=== Begin Enclosure ===

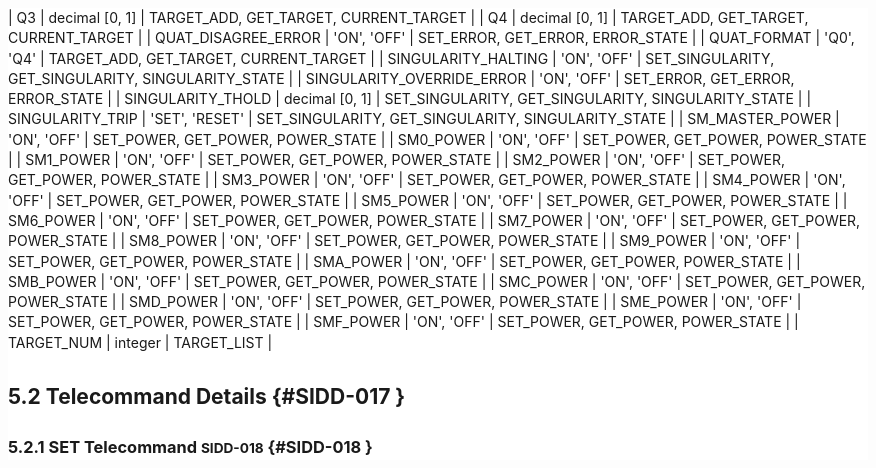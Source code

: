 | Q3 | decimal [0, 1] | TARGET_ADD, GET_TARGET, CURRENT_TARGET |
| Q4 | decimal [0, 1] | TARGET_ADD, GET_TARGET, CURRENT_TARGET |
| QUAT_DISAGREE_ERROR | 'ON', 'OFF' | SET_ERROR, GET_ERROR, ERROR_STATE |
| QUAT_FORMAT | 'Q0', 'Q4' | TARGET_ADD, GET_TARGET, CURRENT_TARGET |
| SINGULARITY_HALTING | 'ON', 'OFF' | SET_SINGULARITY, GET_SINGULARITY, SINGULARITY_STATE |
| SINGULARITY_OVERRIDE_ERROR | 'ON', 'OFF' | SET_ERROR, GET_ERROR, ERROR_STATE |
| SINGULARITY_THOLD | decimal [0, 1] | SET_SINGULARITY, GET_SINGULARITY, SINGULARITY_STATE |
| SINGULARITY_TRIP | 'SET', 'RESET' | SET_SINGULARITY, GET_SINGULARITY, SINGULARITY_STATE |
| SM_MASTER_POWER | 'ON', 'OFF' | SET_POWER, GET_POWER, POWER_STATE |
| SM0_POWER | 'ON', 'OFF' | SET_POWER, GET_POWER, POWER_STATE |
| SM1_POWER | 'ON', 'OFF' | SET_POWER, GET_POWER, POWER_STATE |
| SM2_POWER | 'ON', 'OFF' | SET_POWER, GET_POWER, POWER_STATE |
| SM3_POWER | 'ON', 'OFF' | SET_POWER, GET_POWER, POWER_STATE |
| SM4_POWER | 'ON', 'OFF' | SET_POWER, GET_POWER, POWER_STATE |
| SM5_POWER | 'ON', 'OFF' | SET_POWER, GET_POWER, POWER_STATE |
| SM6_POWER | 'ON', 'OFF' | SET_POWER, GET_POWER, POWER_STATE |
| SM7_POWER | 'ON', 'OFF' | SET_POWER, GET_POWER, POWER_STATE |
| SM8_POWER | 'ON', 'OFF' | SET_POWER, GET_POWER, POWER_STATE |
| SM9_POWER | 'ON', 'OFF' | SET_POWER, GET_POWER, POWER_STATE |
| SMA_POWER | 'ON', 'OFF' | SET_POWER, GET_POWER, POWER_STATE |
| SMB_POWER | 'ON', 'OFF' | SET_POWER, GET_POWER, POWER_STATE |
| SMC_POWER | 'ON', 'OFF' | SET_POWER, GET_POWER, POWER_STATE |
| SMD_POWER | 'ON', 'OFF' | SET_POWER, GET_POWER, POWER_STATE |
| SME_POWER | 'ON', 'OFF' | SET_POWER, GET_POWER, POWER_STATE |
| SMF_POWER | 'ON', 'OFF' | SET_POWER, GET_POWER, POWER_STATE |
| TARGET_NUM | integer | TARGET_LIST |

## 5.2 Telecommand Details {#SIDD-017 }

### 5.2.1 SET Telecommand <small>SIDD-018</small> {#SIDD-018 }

=== End Enclosure ===
=== Begin Enclosure ===

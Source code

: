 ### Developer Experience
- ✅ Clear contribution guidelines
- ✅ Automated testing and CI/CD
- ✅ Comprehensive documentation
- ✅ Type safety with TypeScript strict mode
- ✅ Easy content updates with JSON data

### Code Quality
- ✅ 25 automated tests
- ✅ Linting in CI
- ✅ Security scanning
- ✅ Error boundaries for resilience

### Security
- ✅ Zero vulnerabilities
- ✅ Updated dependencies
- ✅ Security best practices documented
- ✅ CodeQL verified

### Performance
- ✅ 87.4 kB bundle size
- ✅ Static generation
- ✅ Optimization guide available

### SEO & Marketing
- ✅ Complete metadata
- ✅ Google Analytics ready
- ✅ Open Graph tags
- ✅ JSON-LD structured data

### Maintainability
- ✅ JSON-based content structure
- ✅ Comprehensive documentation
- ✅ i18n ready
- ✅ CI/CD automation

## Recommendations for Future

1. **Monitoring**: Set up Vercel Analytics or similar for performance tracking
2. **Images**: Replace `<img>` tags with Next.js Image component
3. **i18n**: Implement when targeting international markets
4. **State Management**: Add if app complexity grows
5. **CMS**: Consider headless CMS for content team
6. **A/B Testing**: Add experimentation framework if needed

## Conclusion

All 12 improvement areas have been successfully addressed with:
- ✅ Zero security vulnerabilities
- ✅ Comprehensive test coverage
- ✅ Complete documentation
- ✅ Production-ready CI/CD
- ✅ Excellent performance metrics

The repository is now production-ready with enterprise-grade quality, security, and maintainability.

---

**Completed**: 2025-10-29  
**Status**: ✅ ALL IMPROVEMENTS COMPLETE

=== End Enclosure ===
=== Begin Enclosure ===

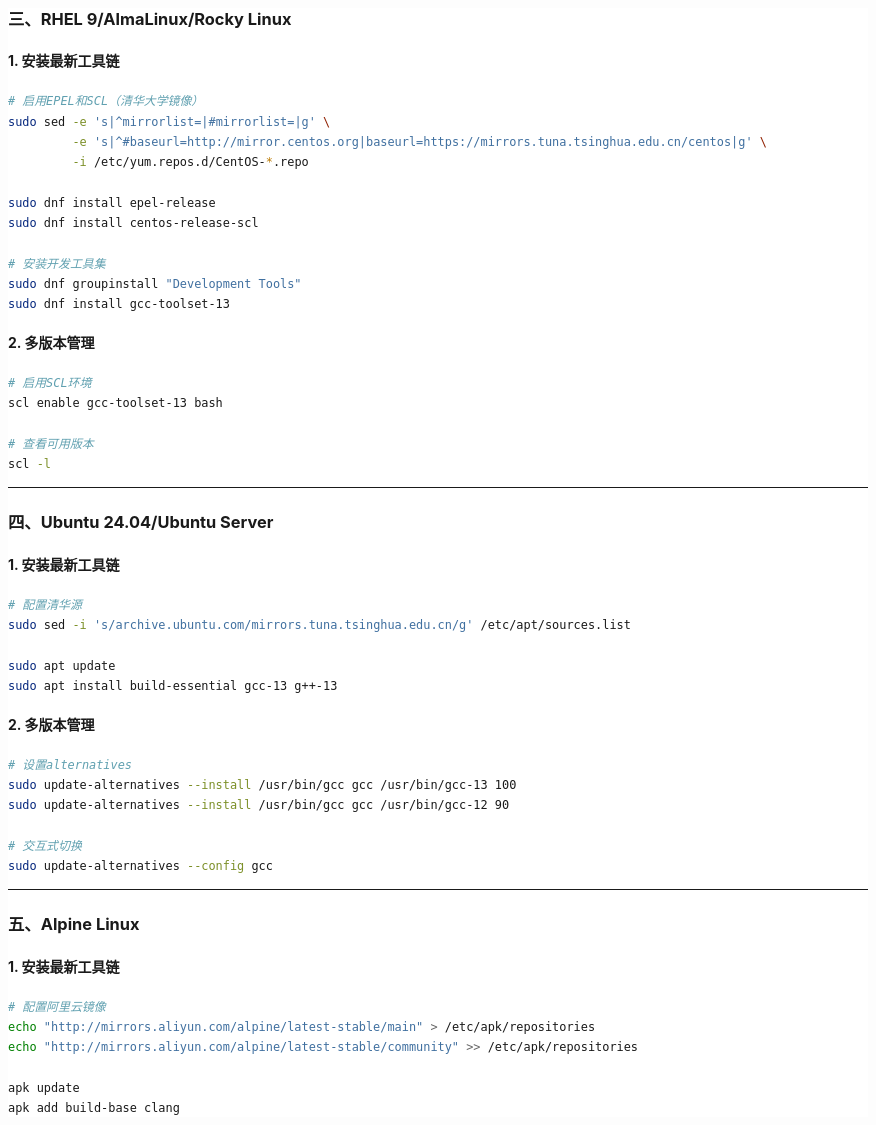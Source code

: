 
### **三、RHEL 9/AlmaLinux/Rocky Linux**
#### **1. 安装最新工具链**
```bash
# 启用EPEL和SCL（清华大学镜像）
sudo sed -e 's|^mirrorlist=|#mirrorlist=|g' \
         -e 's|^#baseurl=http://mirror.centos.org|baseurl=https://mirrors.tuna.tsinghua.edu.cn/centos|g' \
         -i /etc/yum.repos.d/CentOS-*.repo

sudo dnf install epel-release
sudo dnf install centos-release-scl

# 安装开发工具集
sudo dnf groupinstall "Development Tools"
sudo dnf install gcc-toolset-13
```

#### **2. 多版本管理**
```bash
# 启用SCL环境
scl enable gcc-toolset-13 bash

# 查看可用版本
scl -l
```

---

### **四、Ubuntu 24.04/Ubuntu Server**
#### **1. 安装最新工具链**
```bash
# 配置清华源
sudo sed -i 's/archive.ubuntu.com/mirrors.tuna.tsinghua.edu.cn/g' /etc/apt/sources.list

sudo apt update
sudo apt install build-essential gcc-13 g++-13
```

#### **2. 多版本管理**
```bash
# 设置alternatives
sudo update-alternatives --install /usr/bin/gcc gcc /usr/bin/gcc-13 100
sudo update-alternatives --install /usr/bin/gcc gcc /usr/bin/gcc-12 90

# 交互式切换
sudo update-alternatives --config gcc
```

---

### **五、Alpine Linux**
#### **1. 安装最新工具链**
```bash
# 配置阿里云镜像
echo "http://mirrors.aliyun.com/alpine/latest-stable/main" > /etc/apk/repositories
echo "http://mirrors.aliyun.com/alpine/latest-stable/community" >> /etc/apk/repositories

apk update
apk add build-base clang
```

=== End Enclosure ===

About this exercise:
Repeat word for word the lines above that run from the line containing "SME_POWER | 'ON', 'OFF'" through the line containing "### 5.2.1 SET", both ends included, and nothing else.

Result of this task:
| SME_POWER | 'ON', 'OFF' | SET_POWER, GET_POWER, POWER_STATE |
| SMF_POWER | 'ON', 'OFF' | SET_POWER, GET_POWER, POWER_STATE |
| TARGET_NUM | integer | TARGET_LIST |

## 5.2 Telecommand Details {#SIDD-017 }

### 5.2.1 SET Telecommand <small>SIDD-018</small> {#SIDD-018 }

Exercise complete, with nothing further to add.